Stored data:
++++

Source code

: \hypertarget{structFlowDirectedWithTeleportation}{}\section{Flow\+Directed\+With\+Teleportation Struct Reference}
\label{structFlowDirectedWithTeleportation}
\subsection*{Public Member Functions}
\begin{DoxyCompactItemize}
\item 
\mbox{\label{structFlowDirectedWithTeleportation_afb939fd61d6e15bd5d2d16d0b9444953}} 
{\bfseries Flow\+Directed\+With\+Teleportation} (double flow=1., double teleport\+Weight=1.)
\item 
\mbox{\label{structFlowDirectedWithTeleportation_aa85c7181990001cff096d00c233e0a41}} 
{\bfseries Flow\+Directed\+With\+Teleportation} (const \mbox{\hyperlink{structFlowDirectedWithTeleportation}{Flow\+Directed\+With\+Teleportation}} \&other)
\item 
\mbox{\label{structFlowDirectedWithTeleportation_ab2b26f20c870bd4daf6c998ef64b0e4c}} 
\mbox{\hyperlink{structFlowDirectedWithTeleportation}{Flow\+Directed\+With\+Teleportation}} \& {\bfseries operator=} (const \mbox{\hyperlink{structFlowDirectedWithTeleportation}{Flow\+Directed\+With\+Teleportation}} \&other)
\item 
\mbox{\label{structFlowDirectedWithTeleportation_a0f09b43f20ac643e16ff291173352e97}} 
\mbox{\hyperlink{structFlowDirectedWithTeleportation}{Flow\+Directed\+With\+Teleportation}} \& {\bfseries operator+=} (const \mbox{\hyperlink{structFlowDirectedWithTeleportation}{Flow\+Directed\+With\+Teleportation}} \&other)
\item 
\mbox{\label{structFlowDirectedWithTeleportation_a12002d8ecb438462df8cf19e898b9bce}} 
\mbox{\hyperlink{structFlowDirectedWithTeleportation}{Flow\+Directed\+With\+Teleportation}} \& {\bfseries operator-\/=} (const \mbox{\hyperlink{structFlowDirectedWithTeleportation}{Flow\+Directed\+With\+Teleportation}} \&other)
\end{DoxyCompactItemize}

++++

About this task
The entries above should be repeated exactly, every one of them.

Solved problem
Source code

: \hypertarget{structFlowDirectedWithTeleportation}{}\section{Flow\+Directed\+With\+Teleportation Struct Reference}
\label{structFlowDirectedWithTeleportation}
\subsection*{Public Member Functions}
\begin{DoxyCompactItemize}
\item 
\mbox{\label{structFlowDirectedWithTeleportation_afb939fd61d6e15bd5d2d16d0b9444953}} 
{\bfseries Flow\+Directed\+With\+Teleportation} (double flow=1., double teleport\+Weight=1.)
\item 
\mbox{\label{structFlowDirectedWithTeleportation_aa85c7181990001cff096d00c233e0a41}} 
{\bfseries Flow\+Directed\+With\+Teleportation} (const \mbox{\hyperlink{structFlowDirectedWithTeleportation}{Flow\+Directed\+With\+Teleportation}} \&other)
\item 
\mbox{\label{structFlowDirectedWithTeleportation_ab2b26f20c870bd4daf6c998ef64b0e4c}} 
\mbox{\hyperlink{structFlowDirectedWithTeleportation}{Flow\+Directed\+With\+Teleportation}} \& {\bfseries operator=} (const \mbox{\hyperlink{structFlowDirectedWithTeleportation}{Flow\+Directed\+With\+Teleportation}} \&other)
\item 
\mbox{\label{structFlowDirectedWithTeleportation_a0f09b43f20ac643e16ff291173352e97}} 
\mbox{\hyperlink{structFlowDirectedWithTeleportation}{Flow\+Directed\+With\+Teleportation}} \& {\bfseries operator+=} (const \mbox{\hyperlink{structFlowDirectedWithTeleportation}{Flow\+Directed\+With\+Teleportation}} \&other)
\item 
\mbox{\label{structFlowDirectedWithTeleportation_a12002d8ecb438462df8cf19e898b9bce}} 
\mbox{\hyperlink{structFlowDirectedWithTeleportation}{Flow\+Directed\+With\+Teleportation}} \& {\bfseries operator-\/=} (const \mbox{\hyperlink{structFlowDirectedWithTeleportation}{Flow\+Directed\+With\+Teleportation}} \&other)
\end{DoxyCompactItemize}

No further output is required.